Other interventions targeting improvement for the management of osteoporosis have employed different interventions. Gardner and colleagues also employed an education and reminder program that was found successful.16 This randomized trial enrolled 80 patients admitted to 1 medical center after a hip fracture. All patients received a brief educational session; this session included a printed copy of 5 questions to bring to their primary care physician for intervention patients. Six weeks after Surgery intervention, patients received a follow-up reminder telephone call. During 6 months of follow-up, 42% of intervention patients had their osteoporosis managed compared with 19% in the control arm. Several other osteoporosis interventions have also found benefits larger than what we observed, from 1% to 40%.10–13,15,17
It may be the case that the results of an academic detailing approach such as ours could be improved by also incorporating direct to patient education.

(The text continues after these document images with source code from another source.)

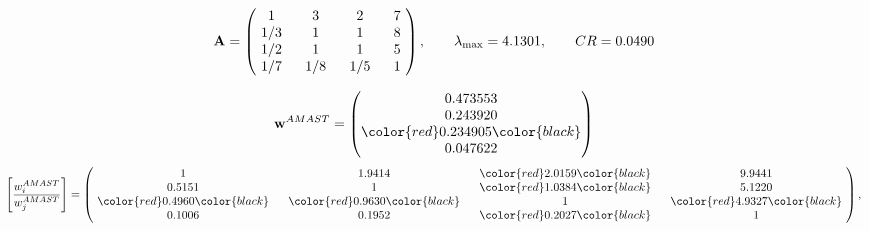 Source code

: \begin{example}
\begin{equation*}
\mathbf{A} =
\begin{pmatrix}
$\,\,$ 1 $\,\,$ & $\,\,$3$\,\,$ & $\,\,$2$\,\,$ & $\,\,$7 $\,\,$ \\
$\,\,$ 1/3$\,\,$ & $\,\,$ 1 $\,\,$ & $\,\,$1$\,\,$ & $\,\,$8 $\,\,$ \\
$\,\,$ 1/2$\,\,$ & $\,\,$ 1 $\,\,$ & $\,\,$ 1 $\,\,$ & $\,\,$5 $\,\,$ \\
$\,\,$ 1/7$\,\,$ & $\,\,$ 1/8$\,\,$ & $\,\,$ 1/5$\,\,$ & $\,\,$ 1  $\,\,$ \\
\end{pmatrix},
\qquad
\lambda_{\max} =
4.1301,
\qquad
CR = 0.0490
\end{equation*}

\begin{equation*}
\mathbf{w}^{AMAST} =
\begin{pmatrix}
0.473553\\
0.243920\\
\color{red} 0.234905\color{black} \\
0.047622
\end{pmatrix}\end{equation*}
\begin{equation*}
\left[ \frac{{w}^{AMAST}_i}{{w}^{AMAST}_j} \right] =
\begin{pmatrix}
$\,\,$ 1 $\,\,$ & $\,\,$1.9414$\,\,$ & $\,\,$\color{red} 2.0159\color{black} $\,\,$ & $\,\,$9.9441$\,\,$ \\
$\,\,$0.5151$\,\,$ & $\,\,$ 1 $\,\,$ & $\,\,$\color{red} 1.0384\color{black} $\,\,$ & $\,\,$5.1220  $\,\,$ \\
$\,\,$\color{red} 0.4960\color{black} $\,\,$ & $\,\,$\color{red} 0.9630\color{black} $\,\,$ & $\,\,$ 1 $\,\,$ & $\,\,$\color{red} 4.9327\color{black}  $\,\,$ \\
$\,\,$0.1006$\,\,$ & $\,\,$0.1952$\,\,$ & $\,\,$\color{red} 0.2027\color{black} $\,\,$ & $\,\,$ 1  $\,\,$ \\
\end{pmatrix},
\end{equation*}


\end{example}
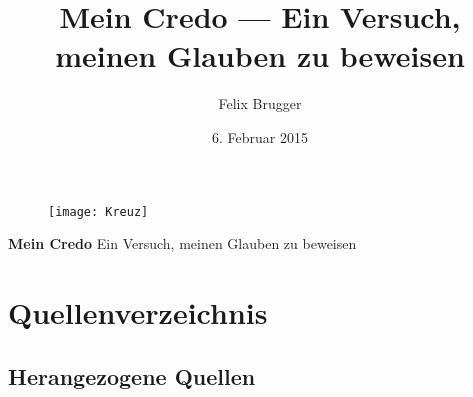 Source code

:\documentclass[12pt,a4paper]{scrreprt}
\author{Felix Brugger}
\title{Mein Credo --- Ein Versuch, meinen Glauben zu beweisen}
\date{6. Februar 2015}
\begin{document}
\pagestyle{empty}
\begin{figure}[h]
    \begin{center}
        \texttt{[image: Kreuz]}
    \end{center}
\end{figure}

\bigskip
\bigskip
\bigskip

\begin{center}
    \Huge{\textbf{Mein Credo}}
    \linebreak
    \bigskip
    \large{Ein Versuch, meinen Glauben zu beweisen}
\end{center}

\newpage
\pagestyle{scrheadings}
\tableofcontents
\newpage











\iffalse

\fi

\part{Quellenverzeichnis}
\nocite{*}
\chapter{Herangezogene Quellen}
\printbibliography[heading=on, type=online]
\printbibliography[heading=lit, nottype=online, nottype=inproceedings]
\printbibliography[heading=vor, type=inproceedings]
\listoffigures
\end{document}
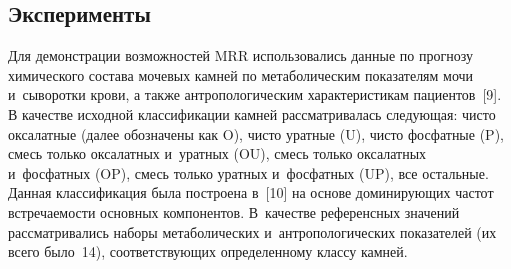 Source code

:\begin{multicols}{2}
\section{Эксперименты}

\vspace*{-2pt}

     Для демонстрации возможностей MRR использовались данные по 
прогнозу химического состава мочевых камней по метаболическим 
показателям мочи и~сыворотки крови, а также антропологическим 
характеристикам пациентов~[9]. В качестве исходной классификации камней 
рассматривалась следующая: чисто оксалатные (далее обозначены как O), чисто 
уратные (U), чисто фосфатные (P), смесь только оксалатных и~уратных (OU), 
смесь только оксалатных и~фосфатных (OP), смесь только уратных 
и~фосфатных (UP), все остальные. Данная классификация была построена 
в~[10] на основе доминирующих частот встречаемости основных компонентов. 
В~качестве референсных значений рассматривались наборы метаболических 
и~антропологических показателей (их всего было~14), соответствующих 
определенному классу камней.

\begin{table*}\small
\begin{center}



\end{center}
\end{table*}
\end{multicols}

We tried to use the IVR approach for patient education, but face-to-face delivery of information may be more effective. Furthermore, other interventions for quality improvement should consider financial incentives for patients who undergo screening studies. Automated reminders for doctors has also been effective in some settings.17
In most populations studied, the gap between accepted recommendations for osteoporosis care and current practice is wide. Moreover, the population at-risk for osteoporosis is large.27 This translates into a pressing need for large-scale quality improvement programs. The relative increases in osteoporosis management that our intervention produced were significant, but the absolute increases were small. It will require longer follow-up to determine whether these improvements are sustained and produce reductions in fractures. We believe that one of the reasons for this intervention’s relative success was a high rate of one-on-one physician visits. It will be important to attempt to replicate these findings among different primary care physicians serving various patient populations. Randomized controlled testing of more potent interventions, perhaps that include point-of-care reminders and incentive programs for physicians, should lead to improved processes of care that result in better patient outcomes.
The study was funded by Merck and Co., Inc. Dr. Solomon is also supported by grants from the NIH (AR48616, AG027066), the Arthritis Foundation, and the Engalitcheff Arthritis Outcomes Initiative. The study data were possessed by the study’s principal investigator (DHS) who guarantees their integrity.
Potential Financial Conflicts of Interest Drs Weiss and Chen are both employees of Merck and Co., Inc.